沈星落倾身扑进他怀里,感受外套上的寒意和骤然进入温暖后冷意与暖意幻成的的蒸汽水珠,她在他怀里低低道:“我想妈妈了。”
谢书聿吞咽了一下,搂紧了她,“那我们今天去拜祭她?”
沈星落点头。
S市某墓园,沈星落捧着一束白玫瑰放在了邢佳慧的碑前,碑上的照片是她25岁的时候拍的,大杏眼笑得眼角弯起,酒窝若现,她总遗憾沈星落没有酒窝,不然就算她不爱笑也可以显得可爱一点。
“谢书聿我是不是很没有良心,我去B市后很少想起我妈妈。”沈星落眼睛看着妈妈的照片,白嫩的指头扶上碑文,她避目不想看清碑文,烫金的几个字刻在上面格外刺眼。
“当时你还小。”
“14岁不小了,我妈妈走的时候我只是在想我要怎么办,怎么活,所以得到好的生活后就把应该有的缅怀都抛在了脑后。”

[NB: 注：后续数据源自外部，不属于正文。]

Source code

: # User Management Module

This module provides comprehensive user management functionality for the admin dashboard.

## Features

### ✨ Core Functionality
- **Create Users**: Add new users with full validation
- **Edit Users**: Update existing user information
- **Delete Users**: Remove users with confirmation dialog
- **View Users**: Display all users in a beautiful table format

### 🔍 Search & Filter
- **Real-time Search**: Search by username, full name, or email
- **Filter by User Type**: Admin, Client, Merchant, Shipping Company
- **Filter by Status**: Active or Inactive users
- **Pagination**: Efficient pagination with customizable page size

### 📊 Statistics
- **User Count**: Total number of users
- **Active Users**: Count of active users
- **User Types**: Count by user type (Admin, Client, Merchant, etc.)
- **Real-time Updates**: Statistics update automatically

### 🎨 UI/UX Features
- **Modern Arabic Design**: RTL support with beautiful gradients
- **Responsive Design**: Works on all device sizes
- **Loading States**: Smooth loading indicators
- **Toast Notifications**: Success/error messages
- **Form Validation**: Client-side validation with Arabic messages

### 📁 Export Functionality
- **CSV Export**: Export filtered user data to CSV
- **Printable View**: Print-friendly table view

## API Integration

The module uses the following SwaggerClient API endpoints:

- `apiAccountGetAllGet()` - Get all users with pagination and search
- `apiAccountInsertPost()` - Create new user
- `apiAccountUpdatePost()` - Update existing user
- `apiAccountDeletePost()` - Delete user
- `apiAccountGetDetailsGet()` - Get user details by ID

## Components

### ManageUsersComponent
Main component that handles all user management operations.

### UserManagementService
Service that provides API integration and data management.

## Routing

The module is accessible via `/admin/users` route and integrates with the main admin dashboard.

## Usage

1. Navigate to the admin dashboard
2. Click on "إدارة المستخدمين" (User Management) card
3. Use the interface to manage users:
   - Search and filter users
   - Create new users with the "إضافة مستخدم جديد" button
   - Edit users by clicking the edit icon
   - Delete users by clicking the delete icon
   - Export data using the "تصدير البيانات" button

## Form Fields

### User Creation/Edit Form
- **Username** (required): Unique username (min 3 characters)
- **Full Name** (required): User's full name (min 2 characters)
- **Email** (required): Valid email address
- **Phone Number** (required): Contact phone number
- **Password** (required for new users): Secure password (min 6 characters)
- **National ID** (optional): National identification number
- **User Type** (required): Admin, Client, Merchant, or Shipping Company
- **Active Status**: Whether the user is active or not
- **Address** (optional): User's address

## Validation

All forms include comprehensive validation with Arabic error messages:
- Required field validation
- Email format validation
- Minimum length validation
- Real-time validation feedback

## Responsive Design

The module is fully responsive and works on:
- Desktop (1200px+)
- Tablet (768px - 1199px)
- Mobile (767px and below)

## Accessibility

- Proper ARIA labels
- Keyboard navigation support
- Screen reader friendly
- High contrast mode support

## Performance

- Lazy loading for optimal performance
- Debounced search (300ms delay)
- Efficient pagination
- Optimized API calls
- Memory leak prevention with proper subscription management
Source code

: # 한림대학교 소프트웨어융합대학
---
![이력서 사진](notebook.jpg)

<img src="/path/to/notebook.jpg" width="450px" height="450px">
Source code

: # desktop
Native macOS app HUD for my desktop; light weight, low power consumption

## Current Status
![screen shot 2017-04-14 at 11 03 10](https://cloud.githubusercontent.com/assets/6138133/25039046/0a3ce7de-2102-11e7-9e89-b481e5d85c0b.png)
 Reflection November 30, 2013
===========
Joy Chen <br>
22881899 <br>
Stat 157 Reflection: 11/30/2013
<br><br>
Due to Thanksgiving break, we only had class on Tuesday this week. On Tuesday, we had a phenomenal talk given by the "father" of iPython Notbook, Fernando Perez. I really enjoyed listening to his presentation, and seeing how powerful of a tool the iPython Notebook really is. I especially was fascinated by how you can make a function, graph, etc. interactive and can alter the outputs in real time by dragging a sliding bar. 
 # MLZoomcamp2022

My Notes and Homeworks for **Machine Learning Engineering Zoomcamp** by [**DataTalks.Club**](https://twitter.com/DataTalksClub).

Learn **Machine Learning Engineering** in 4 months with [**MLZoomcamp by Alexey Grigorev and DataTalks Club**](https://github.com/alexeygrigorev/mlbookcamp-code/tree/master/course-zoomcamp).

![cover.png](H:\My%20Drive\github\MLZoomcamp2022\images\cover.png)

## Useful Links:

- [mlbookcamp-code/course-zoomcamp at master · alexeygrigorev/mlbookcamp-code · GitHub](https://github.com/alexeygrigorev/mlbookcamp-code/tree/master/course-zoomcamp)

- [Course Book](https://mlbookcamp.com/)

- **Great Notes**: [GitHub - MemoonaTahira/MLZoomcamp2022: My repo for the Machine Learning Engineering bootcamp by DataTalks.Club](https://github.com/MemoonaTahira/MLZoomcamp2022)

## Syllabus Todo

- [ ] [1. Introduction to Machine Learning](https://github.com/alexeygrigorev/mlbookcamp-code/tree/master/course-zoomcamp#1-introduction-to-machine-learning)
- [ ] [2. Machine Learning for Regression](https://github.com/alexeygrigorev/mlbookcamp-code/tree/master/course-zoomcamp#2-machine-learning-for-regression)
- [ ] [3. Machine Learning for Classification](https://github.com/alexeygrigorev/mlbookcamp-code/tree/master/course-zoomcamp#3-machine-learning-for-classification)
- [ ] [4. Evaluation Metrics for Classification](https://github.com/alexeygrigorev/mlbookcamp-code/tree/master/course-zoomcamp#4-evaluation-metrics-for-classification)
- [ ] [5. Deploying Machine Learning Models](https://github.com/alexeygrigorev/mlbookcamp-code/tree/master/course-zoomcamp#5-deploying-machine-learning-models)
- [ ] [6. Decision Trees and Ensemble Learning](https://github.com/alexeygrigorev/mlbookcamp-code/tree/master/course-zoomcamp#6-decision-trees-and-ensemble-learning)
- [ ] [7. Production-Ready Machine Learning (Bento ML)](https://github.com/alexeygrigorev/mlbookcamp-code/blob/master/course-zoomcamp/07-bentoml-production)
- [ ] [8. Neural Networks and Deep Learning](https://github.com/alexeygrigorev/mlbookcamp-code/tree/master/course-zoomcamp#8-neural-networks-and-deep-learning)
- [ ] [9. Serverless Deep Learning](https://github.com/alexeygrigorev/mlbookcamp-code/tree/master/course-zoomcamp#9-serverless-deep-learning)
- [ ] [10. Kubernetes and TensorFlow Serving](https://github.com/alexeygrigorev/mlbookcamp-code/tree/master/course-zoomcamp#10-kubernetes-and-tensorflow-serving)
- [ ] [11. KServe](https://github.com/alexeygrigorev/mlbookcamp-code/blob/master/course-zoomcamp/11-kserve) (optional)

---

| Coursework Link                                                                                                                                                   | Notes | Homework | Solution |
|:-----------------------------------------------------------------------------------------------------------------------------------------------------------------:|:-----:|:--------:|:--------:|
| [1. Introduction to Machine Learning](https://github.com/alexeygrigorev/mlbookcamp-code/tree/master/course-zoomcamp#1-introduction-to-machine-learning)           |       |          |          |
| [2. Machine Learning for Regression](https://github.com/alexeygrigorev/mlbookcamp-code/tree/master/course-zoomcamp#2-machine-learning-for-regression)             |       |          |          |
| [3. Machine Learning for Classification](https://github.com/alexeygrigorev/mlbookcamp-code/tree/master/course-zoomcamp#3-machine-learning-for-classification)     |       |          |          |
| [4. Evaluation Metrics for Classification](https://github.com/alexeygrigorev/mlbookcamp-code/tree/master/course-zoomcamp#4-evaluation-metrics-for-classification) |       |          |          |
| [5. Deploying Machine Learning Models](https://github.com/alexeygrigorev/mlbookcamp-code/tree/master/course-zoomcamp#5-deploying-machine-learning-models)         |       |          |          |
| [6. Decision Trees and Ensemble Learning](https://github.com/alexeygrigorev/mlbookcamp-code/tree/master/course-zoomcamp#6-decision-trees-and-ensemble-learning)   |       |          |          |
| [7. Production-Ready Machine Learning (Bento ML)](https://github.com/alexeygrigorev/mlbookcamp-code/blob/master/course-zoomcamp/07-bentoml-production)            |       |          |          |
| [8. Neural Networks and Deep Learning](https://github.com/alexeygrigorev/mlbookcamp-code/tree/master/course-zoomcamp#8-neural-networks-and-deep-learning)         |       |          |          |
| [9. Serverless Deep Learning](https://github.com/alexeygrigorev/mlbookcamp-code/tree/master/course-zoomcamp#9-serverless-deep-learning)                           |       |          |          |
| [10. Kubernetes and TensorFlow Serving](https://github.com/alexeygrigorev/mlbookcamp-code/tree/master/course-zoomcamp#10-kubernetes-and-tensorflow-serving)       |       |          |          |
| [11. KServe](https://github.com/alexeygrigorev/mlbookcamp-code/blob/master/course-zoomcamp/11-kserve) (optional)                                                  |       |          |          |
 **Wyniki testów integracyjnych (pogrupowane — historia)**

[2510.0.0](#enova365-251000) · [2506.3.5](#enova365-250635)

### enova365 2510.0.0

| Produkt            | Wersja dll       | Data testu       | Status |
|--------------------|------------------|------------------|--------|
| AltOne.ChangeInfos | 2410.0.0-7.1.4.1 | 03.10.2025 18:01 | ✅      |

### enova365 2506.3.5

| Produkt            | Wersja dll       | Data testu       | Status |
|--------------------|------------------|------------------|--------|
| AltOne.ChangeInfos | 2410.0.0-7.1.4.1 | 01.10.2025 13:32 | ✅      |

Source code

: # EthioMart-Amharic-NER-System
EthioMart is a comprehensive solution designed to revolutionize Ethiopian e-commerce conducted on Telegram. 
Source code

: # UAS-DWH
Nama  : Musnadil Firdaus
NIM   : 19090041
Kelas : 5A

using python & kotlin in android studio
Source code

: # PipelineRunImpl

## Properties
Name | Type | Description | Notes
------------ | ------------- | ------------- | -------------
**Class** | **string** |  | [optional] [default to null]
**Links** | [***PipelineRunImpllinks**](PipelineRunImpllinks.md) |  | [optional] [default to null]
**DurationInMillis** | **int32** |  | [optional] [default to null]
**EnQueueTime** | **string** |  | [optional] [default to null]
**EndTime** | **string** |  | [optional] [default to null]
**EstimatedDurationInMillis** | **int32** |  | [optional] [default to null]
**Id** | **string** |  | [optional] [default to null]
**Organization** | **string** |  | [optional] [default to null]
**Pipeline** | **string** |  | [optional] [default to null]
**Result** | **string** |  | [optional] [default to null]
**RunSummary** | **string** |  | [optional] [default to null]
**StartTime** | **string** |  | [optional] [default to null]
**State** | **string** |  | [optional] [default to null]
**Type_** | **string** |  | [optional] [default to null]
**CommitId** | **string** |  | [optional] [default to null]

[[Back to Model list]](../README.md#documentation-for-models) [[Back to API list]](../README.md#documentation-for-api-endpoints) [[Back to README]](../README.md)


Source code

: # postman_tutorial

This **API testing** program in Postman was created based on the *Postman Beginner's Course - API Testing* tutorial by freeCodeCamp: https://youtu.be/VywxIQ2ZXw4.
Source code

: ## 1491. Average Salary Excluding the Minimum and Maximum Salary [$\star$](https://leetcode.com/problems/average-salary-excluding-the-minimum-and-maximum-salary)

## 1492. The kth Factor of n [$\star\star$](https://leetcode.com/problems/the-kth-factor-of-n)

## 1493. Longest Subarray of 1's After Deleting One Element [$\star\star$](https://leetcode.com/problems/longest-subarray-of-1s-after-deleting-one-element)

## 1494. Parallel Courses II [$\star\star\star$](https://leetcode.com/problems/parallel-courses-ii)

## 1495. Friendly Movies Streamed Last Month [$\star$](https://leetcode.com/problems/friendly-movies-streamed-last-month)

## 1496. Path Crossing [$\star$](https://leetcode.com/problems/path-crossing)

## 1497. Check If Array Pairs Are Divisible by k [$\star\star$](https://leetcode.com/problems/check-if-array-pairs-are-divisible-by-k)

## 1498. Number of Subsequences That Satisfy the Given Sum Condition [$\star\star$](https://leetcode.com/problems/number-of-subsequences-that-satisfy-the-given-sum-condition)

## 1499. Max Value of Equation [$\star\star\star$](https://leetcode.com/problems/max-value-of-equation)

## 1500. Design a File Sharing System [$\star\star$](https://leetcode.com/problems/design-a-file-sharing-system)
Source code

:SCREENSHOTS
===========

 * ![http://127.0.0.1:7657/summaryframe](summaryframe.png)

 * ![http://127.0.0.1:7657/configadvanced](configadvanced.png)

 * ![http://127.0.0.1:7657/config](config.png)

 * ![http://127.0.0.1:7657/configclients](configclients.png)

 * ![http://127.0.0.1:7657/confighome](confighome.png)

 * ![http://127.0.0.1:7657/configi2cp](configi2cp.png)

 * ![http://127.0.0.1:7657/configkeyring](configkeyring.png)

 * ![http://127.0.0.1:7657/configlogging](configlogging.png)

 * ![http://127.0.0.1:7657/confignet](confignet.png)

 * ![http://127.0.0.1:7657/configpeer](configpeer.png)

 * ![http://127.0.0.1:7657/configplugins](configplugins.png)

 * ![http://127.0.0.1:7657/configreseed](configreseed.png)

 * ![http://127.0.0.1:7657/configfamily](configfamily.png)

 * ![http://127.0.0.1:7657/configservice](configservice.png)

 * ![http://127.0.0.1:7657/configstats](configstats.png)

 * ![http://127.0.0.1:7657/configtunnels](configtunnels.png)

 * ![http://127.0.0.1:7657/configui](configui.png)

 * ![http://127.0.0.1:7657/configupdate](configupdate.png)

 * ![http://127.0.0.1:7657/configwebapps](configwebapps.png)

“你要学习你要生活,人不可能永远在回忆里思念死去的人。”谢书聿知道她只是在自责,在邢佳慧死后她哭得那么惨她忘了,她在怪自己,她在找机会谴责自己。
“我真的很坏吧。”她听不进谢书聿的话,她觉得她昨晚的犹豫就是对妈妈的背叛,她昨晚竟然犹豫还要不要做巫漾说的事情了。
妈妈,我怎么可以这么想呢?我怎么可以这么自私,为自己的感情把你死去的真相埋在黄土里,我不配为人女。
那些电视剧里,她所鄙视的女主角,不忍心伤害是爱人也是仇人的男主,哭哭啼啼好几集,折腾了一堆配角为她鞍前马后,犹犹豫豫也下不了手的那个人,现下是她自己。
谢书聿心痛如刀割,如是不知真相,他大概可以抱着她安慰她,可是两人都各自明白发生了什么,却没办法坦诚,陷在彼此的愧疚里无法自拔。
2014年第一天的天气很晴朗,阳光融着刺骨的风吹起他们的衣角与发丝,一个黑衣男子站着痴痴的看着身前半蹲着的白风衣女孩,两人一站一蹲像是定格般,把自己嵌入这片悲凛的墓园。